WHAT LIES BENEATH
Niall MacMonagle
Kealfadda Bridge, by Damaris Lysaght Oil on board Courtesy The Open Window Gallery
EVEN before you set foot in Manhattan, the grid allows you to plan ahead: see you at 81st and Fifth. Bingo! In Molly McCloskey’s marvellous new novel When Light is Like Water, we read: “The only good thing about Preethina was that it was the one city in the world where you could say: I’ll meet you at the corner of Bill Clinton and Mother Teresa.” But a more romantic meeting-up point might be this place, Kealfadda Bridge, between Schull and Crookhaven, a bridge artist Damaris Lysaght crosses frequently.
From Doneraile, north Cork, Lysaght studied at NCAD under John F Kelley and spent four years in Florence under Signorina Nerina Simi — “she was 90 when I arrived there”. Then it was to Kanturk but “when a limestone quarry started next door”, and always having had “a hankering for the sea”, she headed for west Cork.
A Damaris Lysaght painting captures an untouched, wild world of shoreline, cliff top, woodland and bog. ‘‘Some are done speedily — it’s amazing how much a fiddlehead fern or a bindweed can grow in a day.
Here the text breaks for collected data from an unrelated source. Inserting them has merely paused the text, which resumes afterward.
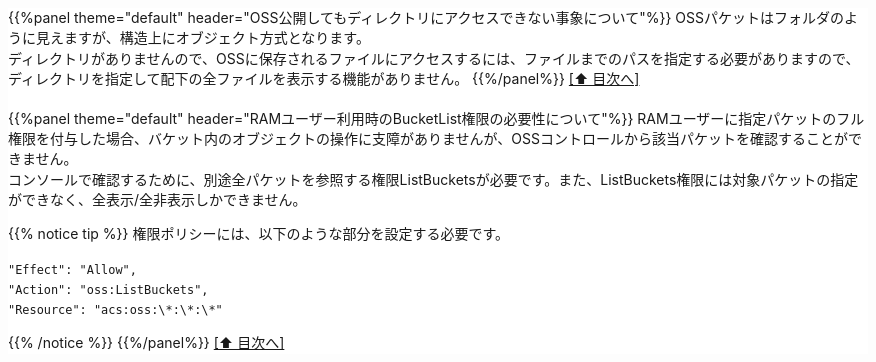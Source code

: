 <h4 id="OSS公開してもディレクトリにアクセスできない事象について"></h4>
{{%panel theme="default" header="OSS公開してもディレクトリにアクセスできない事象について"%}}
OSSパケットはフォルダのように見えますが、構造上にオブジェクト方式となります。<br>
ディレクトリがありませんので、OSSに保存されるファイルにアクセスするには、ファイルまでのパスを指定する必要がありますので、ディレクトリを指定して配下の全ファイルを表示する機能がありません。
{{%/panel%}}
<a href="#index">[⬆ 目次へ]</a>

<h4 id="RAMユーザー利用時のBucketList権限の必要性について"></h4>
{{%panel theme="default" header="RAMユーザー利用時のBucketList権限の必要性について"%}}
RAMユーザーに指定パケットのフル権限を付与した場合、バケット内のオブジェクトの操作に支障がありませんが、OSSコントロールから該当パケットを確認することができません。<br>
コンソールで確認するために、別途全パケットを参照する権限ListBucketsが必要です。また、ListBuckets権限には対象パケットの指定ができなく、全表示/全非表示しかできません。

{{% notice tip %}}
権限ポリシーには、以下のような部分を設定する必要です。
```
"Effect": "Allow",
"Action": "oss:ListBuckets",
"Resource": "acs:oss:\*:\*:\*"
```
{{% /notice %}}
{{%/panel%}}
<a href="#index">[⬆ 目次へ]</a>

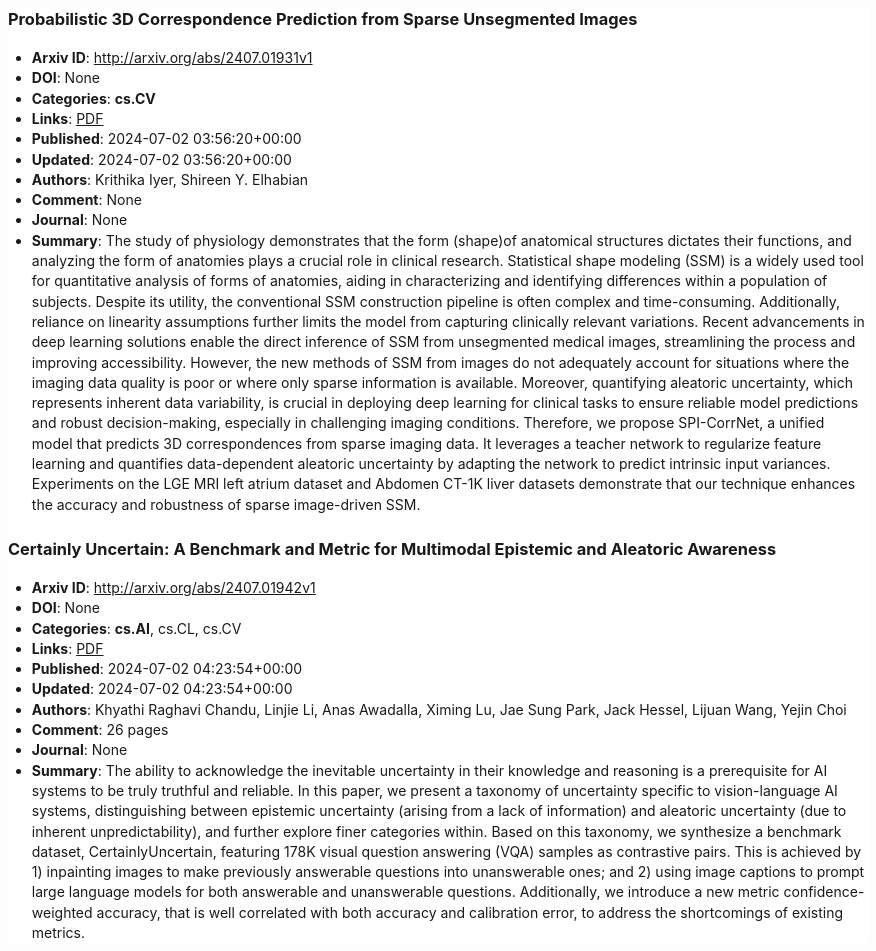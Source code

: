 

### Probabilistic 3D Correspondence Prediction from Sparse Unsegmented Images
- **Arxiv ID**: http://arxiv.org/abs/2407.01931v1
- **DOI**: None
- **Categories**: **cs.CV**
- **Links**: [PDF](http://arxiv.org/pdf/2407.01931v1)
- **Published**: 2024-07-02 03:56:20+00:00
- **Updated**: 2024-07-02 03:56:20+00:00
- **Authors**: Krithika Iyer, Shireen Y. Elhabian
- **Comment**: None
- **Journal**: None
- **Summary**: The study of physiology demonstrates that the form (shape)of anatomical structures dictates their functions, and analyzing the form of anatomies plays a crucial role in clinical research. Statistical shape modeling (SSM) is a widely used tool for quantitative analysis of forms of anatomies, aiding in characterizing and identifying differences within a population of subjects. Despite its utility, the conventional SSM construction pipeline is often complex and time-consuming. Additionally, reliance on linearity assumptions further limits the model from capturing clinically relevant variations. Recent advancements in deep learning solutions enable the direct inference of SSM from unsegmented medical images, streamlining the process and improving accessibility. However, the new methods of SSM from images do not adequately account for situations where the imaging data quality is poor or where only sparse information is available. Moreover, quantifying aleatoric uncertainty, which represents inherent data variability, is crucial in deploying deep learning for clinical tasks to ensure reliable model predictions and robust decision-making, especially in challenging imaging conditions. Therefore, we propose SPI-CorrNet, a unified model that predicts 3D correspondences from sparse imaging data. It leverages a teacher network to regularize feature learning and quantifies data-dependent aleatoric uncertainty by adapting the network to predict intrinsic input variances. Experiments on the LGE MRI left atrium dataset and Abdomen CT-1K liver datasets demonstrate that our technique enhances the accuracy and robustness of sparse image-driven SSM.



### Certainly Uncertain: A Benchmark and Metric for Multimodal Epistemic and Aleatoric Awareness
- **Arxiv ID**: http://arxiv.org/abs/2407.01942v1
- **DOI**: None
- **Categories**: **cs.AI**, cs.CL, cs.CV
- **Links**: [PDF](http://arxiv.org/pdf/2407.01942v1)
- **Published**: 2024-07-02 04:23:54+00:00
- **Updated**: 2024-07-02 04:23:54+00:00
- **Authors**: Khyathi Raghavi Chandu, Linjie Li, Anas Awadalla, Ximing Lu, Jae Sung Park, Jack Hessel, Lijuan Wang, Yejin Choi
- **Comment**: 26 pages
- **Journal**: None
- **Summary**: The ability to acknowledge the inevitable uncertainty in their knowledge and reasoning is a prerequisite for AI systems to be truly truthful and reliable. In this paper, we present a taxonomy of uncertainty specific to vision-language AI systems, distinguishing between epistemic uncertainty (arising from a lack of information) and aleatoric uncertainty (due to inherent unpredictability), and further explore finer categories within. Based on this taxonomy, we synthesize a benchmark dataset, CertainlyUncertain, featuring 178K visual question answering (VQA) samples as contrastive pairs. This is achieved by 1) inpainting images to make previously answerable questions into unanswerable ones; and 2) using image captions to prompt large language models for both answerable and unanswerable questions. Additionally, we introduce a new metric confidence-weighted accuracy, that is well correlated with both accuracy and calibration error, to address the shortcomings of existing metrics.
I do not do sketches. For me, that would lose the freshness and interaction with the subject. I use no black; I use a lovely Italian colour called Pozzuoli.” Entirely weather-dependent, in bad weather she’ ll paint stormy seas from her cramped car, saying: “The interior is paint spotted.”
Lysaght’s art reflects her interest in natural history, archaeology, her love for walking, wandering the landscape with her dog Blink, adding: “A great way to be present, to live in the now. Between April and September I walk a specified route, once a week, on a sunny day, record the butterflies I see and send the data to the National Biodiversity Data Centre. In winter I count birds on the estuaries for Birdwatch Ireland.”
In Kealfadda Bridge, she says: “I was attracted by the beauty of the craftsmanship, the cut local stone on the arch, the rougher work on the rest, the purple seaweed just under the water.”
Lysaght likes how, “nature takes over and colonises a man-made structure. Spleenwort, rosemary, ox-eyed daisies, rock samphire, lichen, are found in crevices between the stones. Mussels cling to the base”. No troubled waters here.